Marianne Akker, Randstad RiseSmart
Resultaten
Het intensieve begeleidingstraject leidt tot mooie resultaten. Van de eerste drie groepen hebben bijna alle deelnemende vrouwen één en vaak meer stappen gezet op de participatieladder. Drie zijn zelfstandig ondernemer geworden, elf zijn betaald werk gaan doen en zes zitten nog in een bemiddelingstraject. Acht doen vrijwilligerswerk, vijf volgen een opleiding en elf een stage of zitten op een werkervaringsplek. Vijftien deelnemers zijn uitgevallen door ziekte of een multi-problematiek. Reingoud: “Maar zelfs uitval kan een nuttige stap zijn. Bijvoorbeeld als blijkt dat eerst verwerking moet plaatsvinden van ernstige gebeurtenissen. Dit is echt een traject met effecten voor de langere termijn.” Akker: “Wij vinden het een mooi resultaat als je ziet waar de meeste vrouwen nu staan in hun ontwikkeling. Bijna allemaal hebben ze overwinningen geboekt en hun zelfvertrouwen is gegroeid. Dat is een belangrijke voorwaarde voor verdere groei. Veel deelnemers hadden last van de taalbarrière, waardoor ze dachten dat ze ‘dom’ waren. Nu weten ze wel beter.”
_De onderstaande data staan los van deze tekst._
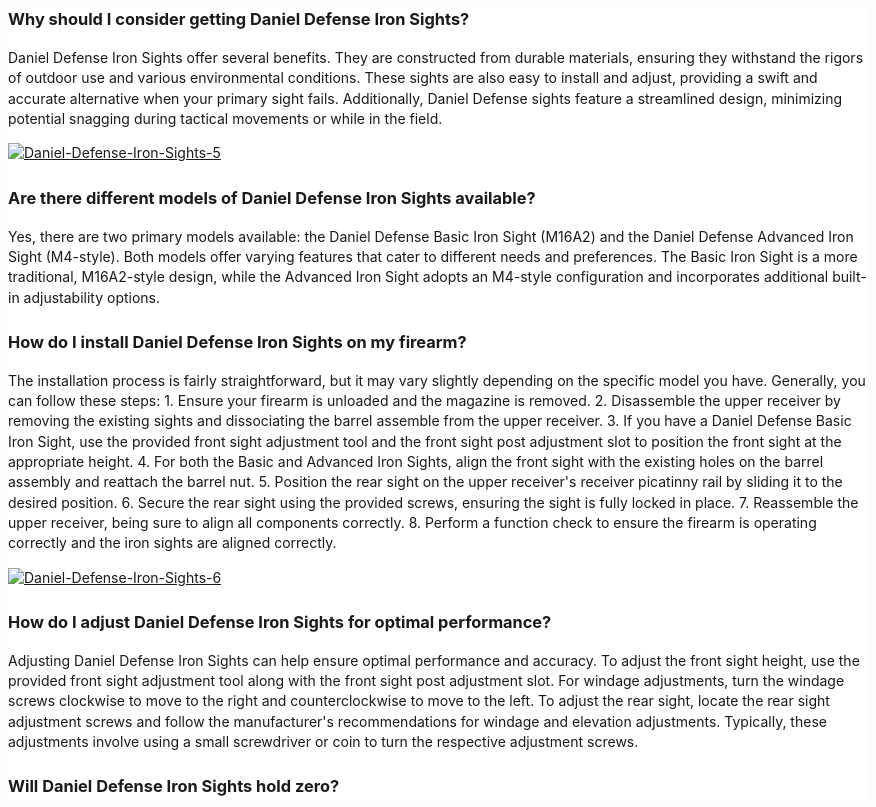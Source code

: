 
### Why should I consider getting Daniel Defense Iron Sights?

Daniel Defense Iron Sights offer several benefits. They are constructed from durable materials, ensuring they withstand the rigors of outdoor use and various environmental conditions. These sights are also easy to install and adjust, providing a swift and accurate alternative when your primary sight fails. Additionally, Daniel Defense sights feature a streamlined design, minimizing potential snagging during tactical movements or while in the field. 

<div><a href="https://serp.ly/@universityofguns/amazon/daniel-defense-iron-sights?utm_source=universityofguns&utm_medium=website&utm_campaign=universityofguns.com&utm_content=daniel-defense-iron-sights&utm_term=daniel-defense-iron-sights-5"><img src="https://imagedelivery.net/vy2bglCGN6hEeWOnSe2c7A/Daniel-Defense-Iron-Sights-5/w=720,h=540,fit=pad,background=black" alt="Daniel-Defense-Iron-Sights-5"></a></div>


### Are there different models of Daniel Defense Iron Sights available?

Yes, there are two primary models available: the Daniel Defense Basic Iron Sight (M16A2) and the Daniel Defense Advanced Iron Sight (M4-style). Both models offer varying features that cater to different needs and preferences. The Basic Iron Sight is a more traditional, M16A2-style design, while the Advanced Iron Sight adopts an M4-style configuration and incorporates additional built-in adjustability options. 


### How do I install Daniel Defense Iron Sights on my firearm?

The installation process is fairly straightforward, but it may vary slightly depending on the specific model you have. Generally, you can follow these steps: 1. Ensure your firearm is unloaded and the magazine is removed. 2. Disassemble the upper receiver by removing the existing sights and dissociating the barrel assemble from the upper receiver. 3. If you have a Daniel Defense Basic Iron Sight, use the provided front sight adjustment tool and the front sight post adjustment slot to position the front sight at the appropriate height. 4. For both the Basic and Advanced Iron Sights, align the front sight with the existing holes on the barrel assembly and reattach the barrel nut. 5. Position the rear sight on the upper receiver's receiver picatinny rail by sliding it to the desired position. 6. Secure the rear sight using the provided screws, ensuring the sight is fully locked in place. 7. Reassemble the upper receiver, being sure to align all components correctly. 8. Perform a function check to ensure the firearm is operating correctly and the iron sights are aligned correctly. 

<div><a href="https://serp.ly/@universityofguns/amazon/daniel-defense-iron-sights?utm_source=universityofguns&utm_medium=website&utm_campaign=universityofguns.com&utm_content=daniel-defense-iron-sights&utm_term=daniel-defense-iron-sights-6"><img src="https://imagedelivery.net/vy2bglCGN6hEeWOnSe2c7A/Daniel-Defense-Iron-Sights-6/w=720,h=540,fit=pad,background=black" alt="Daniel-Defense-Iron-Sights-6"></a></div>


### How do I adjust Daniel Defense Iron Sights for optimal performance?

Adjusting Daniel Defense Iron Sights can help ensure optimal performance and accuracy. To adjust the front sight height, use the provided front sight adjustment tool along with the front sight post adjustment slot. For windage adjustments, turn the windage screws clockwise to move to the right and counterclockwise to move to the left. To adjust the rear sight, locate the rear sight adjustment screws and follow the manufacturer's recommendations for windage and elevation adjustments. Typically, these adjustments involve using a small screwdriver or coin to turn the respective adjustment screws. 


### Will Daniel Defense Iron Sights hold zero?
De pilot eindigt in maart 2024. Dan is de vierde groep deelnemers klaar en zijn zo’n zestig vrouwen begeleid. Reingoud: “De gemeente kijkt nu hoe we dit kunnen inpassen in onze reguliere dienstverlening. Daarnaast neemt Randstad de ervaringen mee naar trajecten bij andere gemeenten. Daarvoor zijn veel waardevolle lessen geleerd.”
De pilot in het kort:
Doelgroep: Vrouwen met een niet-westerse migratieachtergrond.
Wat: Begeleidingstraject van 20 weken.
Hoe: In een kleine klas volgen zij een flexibel programma, afgestemd op hun behoeften. Dit bestaat uit training, (groeps)gesprekken. Voor het persoonlijke traject kunnen zij een cursus of opleiding doen en krijgen ze hulp bij het vinden van werk. Een taaldocent biedt ondersteuning.
Resultaten: Van de deelnemers heeft bijna iedereen een of meerdere stappen gezet op de participatieladder.
- Drie personen zijn zelfstandig ondernemer geworden
- Elf personen doen betaald werk
- Zes personen volgen nog een bemiddelingstraject
- Acht personen doen vrijwilligerswerk
- Vijf personen volgen een opleiding
- Elf personen doen een stage of hebben een werkervaringsplek
- Vijftien personen zijn uitgevallen door ziekte of multi-problematiek
“Door dit werk gaan mijn taal en ontwikkeling hard vooruit”
Kaoutar (34) uit Almere kwam in 2010 vanuit Marokko naar Nederland toen ze trouwde. “In Marokko volgde ik een kappersopleiding. Die kon ik niet afmaken toen ik naar Nederland kwam.” Toen bleek werk vinden lastig. “Vooral door de taal. Ik heb wel Nederlands geleerd, maar het is een moeilijke taal en ik was er lang onzeker over. Ik durfde niet goed te praten en was bang om fouten te maken. Ik wilde wel graag werken, juist om de taal beter te leren en meer contact met mensen te krijgen.” Via de gemeente hoorde Kaoutar over het ontwikkeltraject waar ze in maart 2022 aan begon. “Vooraf vond ik het spannend, maar al snel was ik er blij mee. Vooral omdat we stap voor stap veel leerden en iedereen de hulp kreeg die zij nodig had. De situatie van iedereen was anders. Ik heb na het traject eerst een opleiding gedaan tot schoonheidsspecialist. Toen ik via Marianne van Randstad een vacature kreeg voor een kledingwinkel in Almere heb ik daarop gesolliciteerd en ik ben in oktober aangenomen bij Norah Dit past bij mij, want ik houd van kleding. Mijn opleiding was ook een waardevolle tussenstap. In de winkel doe ik nu alle taken die nodig zijn, ook telefonisch. Door dit werk ga ik hard vooruit met mijn taal en met mijn hele ontwikkeling kan ik vooruit. Dit traject heeft mij heel goed geholpen en ik hoop dat meer mensen deze hulp mogen krijgen.”